═══ DATA EXTRACT
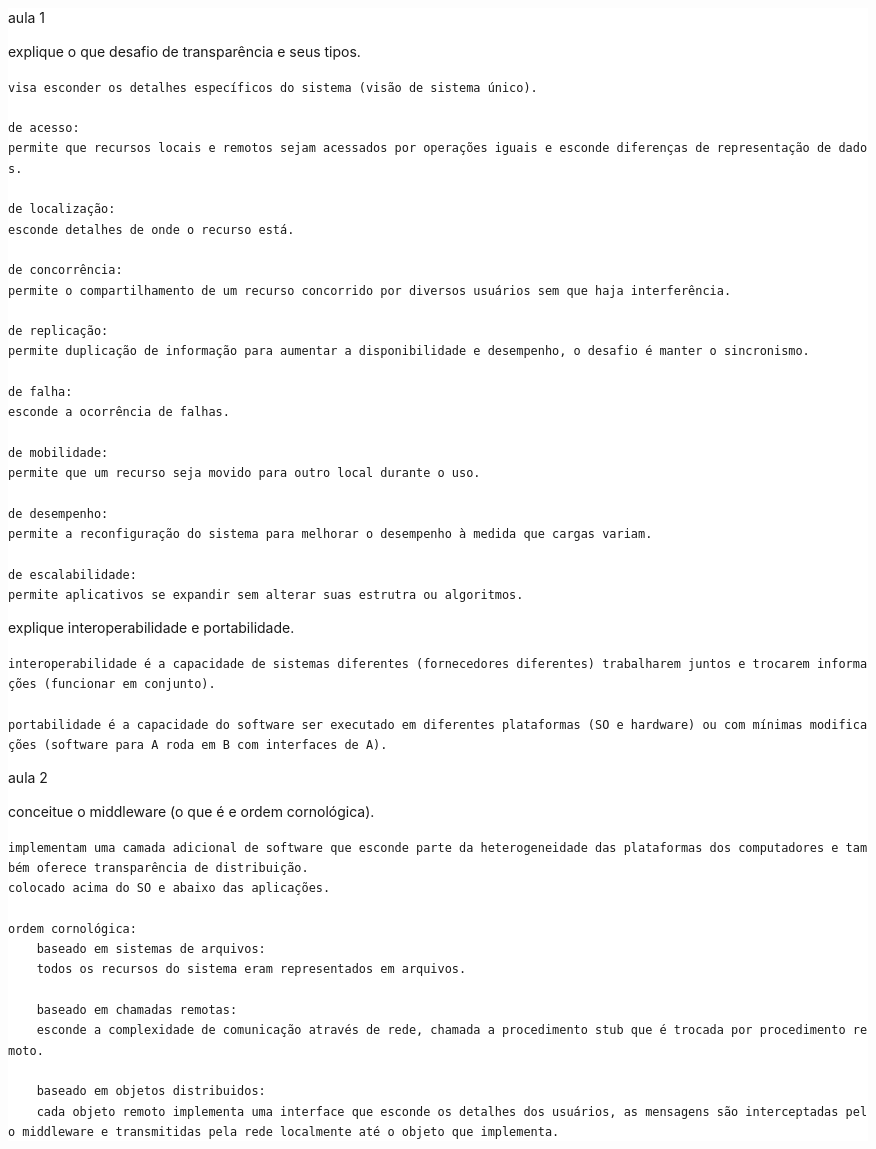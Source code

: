 aula 1

explique o que desafio de transparência e seus tipos.

	visa esconder os detalhes específicos do sistema (visão de sistema único).
	
	de acesso:
	permite que recursos locais e remotos sejam acessados por operações iguais e esconde diferenças de representação de dados.
	
	de localização:
	esconde detalhes de onde o recurso está.
	
	de concorrência:
	permite o compartilhamento de um recurso concorrido por diversos usuários sem que haja interferência.
	
	de replicação:
	permite duplicação de informação para aumentar a disponibilidade e desempenho, o desafio é manter o sincronismo.
	
	de falha:
	esconde a ocorrência de falhas.
	
	de mobilidade:
	permite que um recurso seja movido para outro local durante o uso.
	
	de desempenho:
	permite a reconfiguração do sistema para melhorar o desempenho à medida que cargas variam.
	
	de escalabilidade:
	permite aplicativos se expandir sem alterar suas estrutra ou algoritmos.
	

explique interoperabilidade e portabilidade.

	interoperabilidade é a capacidade de sistemas diferentes (fornecedores diferentes) trabalharem juntos e trocarem informações (funcionar em conjunto).

	portabilidade é a capacidade do software ser executado em diferentes plataformas (SO e hardware) ou com mínimas modificações (software para A roda em B com interfaces de A).


aula 2

conceitue o middleware (o que é e ordem cornológica).

	implementam uma camada adicional de software que esconde parte da heterogeneidade das plataformas dos computadores e também oferece transparência de distribuição.
	colocado acima do SO e abaixo das aplicações.
	
	ordem cornológica:
		baseado em sistemas de arquivos:
		todos os recursos do sistema eram representados em arquivos.
		
		baseado em chamadas remotas:
		esconde a complexidade de comunicação através de rede, chamada a procedimento stub que é trocada por procedimento remoto.
		
		baseado em objetos distribuidos:
		cada objeto remoto implementa uma interface que esconde os detalhes dos usuários, as mensagens são interceptadas pelo middleware e transmitidas pela rede localmente até o objeto que implementa.
		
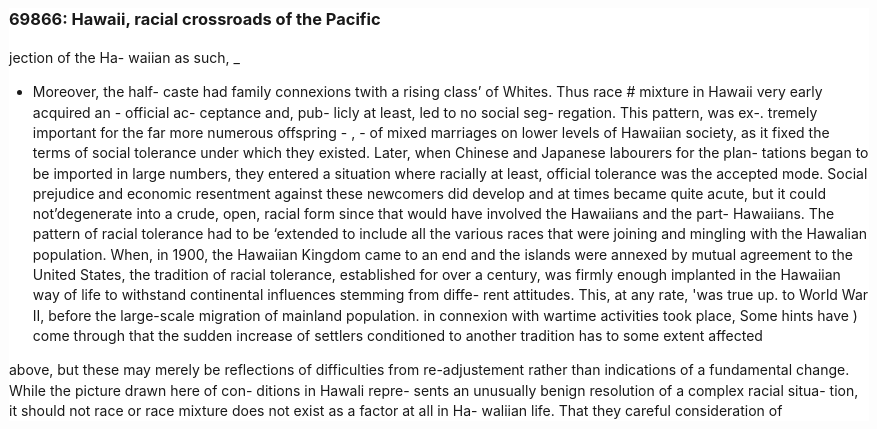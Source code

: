 ### 69866: Hawaii, racial crossroads of the Pacific

jection of the Ha- 
waiian as such, _ 
- Moreover, the half- 
caste had family 
connexions twith a 
rising class’ of 
Whites. Thus race # 
mixture in Hawaii 
very early acquired 
an - official ac- 
ceptance and, pub- 
licly at least, led 
to no social seg- 
regation. This 
pattern, was ex-. 
tremely important 
for the far more 
numerous offspring - , - 
of mixed marriages on lower levels of Hawaiian society, as it 
fixed the terms of social tolerance under which they existed. 
Later, when Chinese and Japanese labourers for the plan- 
tations began to be imported in large numbers, they entered a 
situation where racially at least, official tolerance was 
the accepted mode. Social prejudice and economic resentment 
against these newcomers did develop and at times became quite 
acute, but it could not’degenerate into a crude, open, racial form 
since that would have involved the Hawaiians and the part- 
Hawaiians. The pattern of racial tolerance had to be ‘extended 
to include all the various races that were joining and mingling 
with the Hawalian population. 
When, in 1900, the Hawaiian Kingdom came to an end and 
the islands were annexed by mutual agreement to the United 
States, the tradition of racial tolerance, established for over a 
century, was firmly enough implanted in the Hawaiian way of 
life to withstand continental influences stemming from diffe- 
rent attitudes. This, at any rate, 'was true up. to World War II, 
before the large-scale migration of mainland population. in 
connexion with wartime activities took place, Some hints have 
) come through that the 
sudden increase of 
settlers conditioned to 
another tradition has 
to some extent affected 
  
above, but these may 
merely be reflections 
of difficulties from 
re-adjustement rather 
than indications of a 
fundamental change. 
While the picture 
drawn here of con- 
ditions in Hawali repre- 
sents an unusually 
benign resolution of a 
complex racial situa- 
tion, it should not 
race or race mixture 
does not exist as a 
factor at all in Ha- 
waliian life. That they 
careful consideration of 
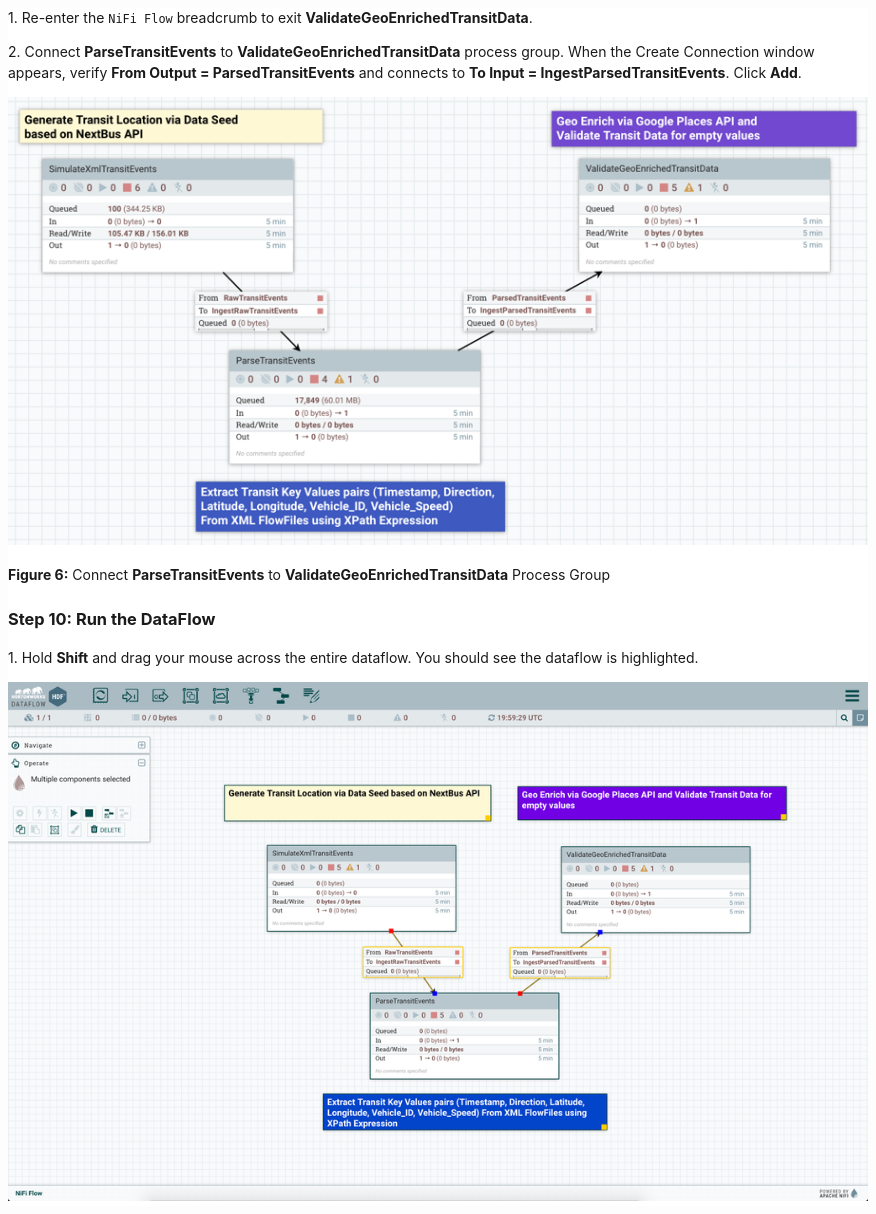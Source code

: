 1\. Re-enter the `NiFi Flow` breadcrumb to exit **ValidateGeoEnrichedTransitData**.

2\. Connect **ParseTransitEvents** to **ValidateGeoEnrichedTransitData** process group. When the Create Connection window appears, verify **From Output = ParsedTransitEvents** and connects to **To Input = IngestParsedTransitEvents**. Click **Add**.

![SimulateXmlTransitEvents_to_ParseTransitEvents](assets/tutorial-5-build-a-nifi-process-group-to-validate-the-geoenriched-data/ValidateGeoEnrichedTransitData_connect_rest_flow.png)

**Figure 6:** Connect **ParseTransitEvents** to **ValidateGeoEnrichedTransitData** Process Group

### Step 10: Run the DataFlow

1\. Hold **Shift** and drag your mouse across the entire dataflow. You should see the dataflow is highlighted.

![selected_entire_dataflow](assets/tutorial-5-build-a-nifi-process-group-to-validate-the-geoenriched-data/selected_entire_dataflow.jpg)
══════
WHAT THIS TASK INVOLVES: The lines from the one holding "### Step 10: Run the DataFlow" to the end of the entries are to be repeated exactly, with both ends included and nothing else.

SOLUTION FOR THIS PROBLEM:
### Step 10: Run the DataFlow

1\. Hold **Shift** and drag your mouse across the entire dataflow. You should see the dataflow is highlighted.

![selected_entire_dataflow](assets/tutorial-5-build-a-nifi-process-group-to-validate-the-geoenriched-data/selected_entire_dataflow.jpg)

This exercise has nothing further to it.